Cyber Robotics 101 Teacher's Guide
What methods help in solving larger problems?
This lesson is based around a series of challenge missions. With missions that require students to use everything they have learned so far, this pack will test the student’s understanding and ability to code virtual robots in multiple complex environments. This lesson can be run as a collaborative or competitive team exercise.
Decompose a problem into component parts
Use multiple testing and debugging strategies to improve a program
Decompose a problem into component parts
In reflection question 1, ensure that students have broken down the missions in a logical way, based on patterns or clear groupings of sub-goals.

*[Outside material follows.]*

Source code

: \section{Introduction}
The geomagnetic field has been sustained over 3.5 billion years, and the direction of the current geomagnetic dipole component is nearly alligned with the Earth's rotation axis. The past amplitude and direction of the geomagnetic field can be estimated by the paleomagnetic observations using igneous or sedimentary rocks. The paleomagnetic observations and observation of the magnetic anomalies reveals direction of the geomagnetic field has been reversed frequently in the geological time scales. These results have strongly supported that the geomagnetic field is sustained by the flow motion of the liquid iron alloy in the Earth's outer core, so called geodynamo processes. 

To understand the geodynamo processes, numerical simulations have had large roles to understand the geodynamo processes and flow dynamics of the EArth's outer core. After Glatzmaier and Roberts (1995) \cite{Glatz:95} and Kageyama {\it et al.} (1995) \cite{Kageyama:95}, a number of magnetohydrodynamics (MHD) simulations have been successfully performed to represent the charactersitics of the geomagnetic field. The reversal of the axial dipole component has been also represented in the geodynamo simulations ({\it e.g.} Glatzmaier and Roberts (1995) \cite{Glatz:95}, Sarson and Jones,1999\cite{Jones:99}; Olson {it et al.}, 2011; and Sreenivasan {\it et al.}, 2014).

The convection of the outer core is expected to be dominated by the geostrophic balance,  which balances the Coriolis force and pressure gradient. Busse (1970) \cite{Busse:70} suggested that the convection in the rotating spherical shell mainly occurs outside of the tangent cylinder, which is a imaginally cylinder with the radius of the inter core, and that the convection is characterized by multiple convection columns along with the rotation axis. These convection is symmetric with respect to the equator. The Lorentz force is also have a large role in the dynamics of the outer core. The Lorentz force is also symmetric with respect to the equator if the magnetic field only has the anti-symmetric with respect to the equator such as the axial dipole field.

Use multiple testing and debugging strategies to improve a program
In reflection questions 2 and 3, check that students have referenced running code to see what happens as a part of the software development or debugging process, and that they have cited at least one effective debugging strategy.
This lesson will be based around a series of challenge missions. This pack will test the student’s understanding and ability to code virtual robots at a basic level. There are two options in which you can introduce the challenges to the class:
Option 1: Competitive activity (Team/Individual effort)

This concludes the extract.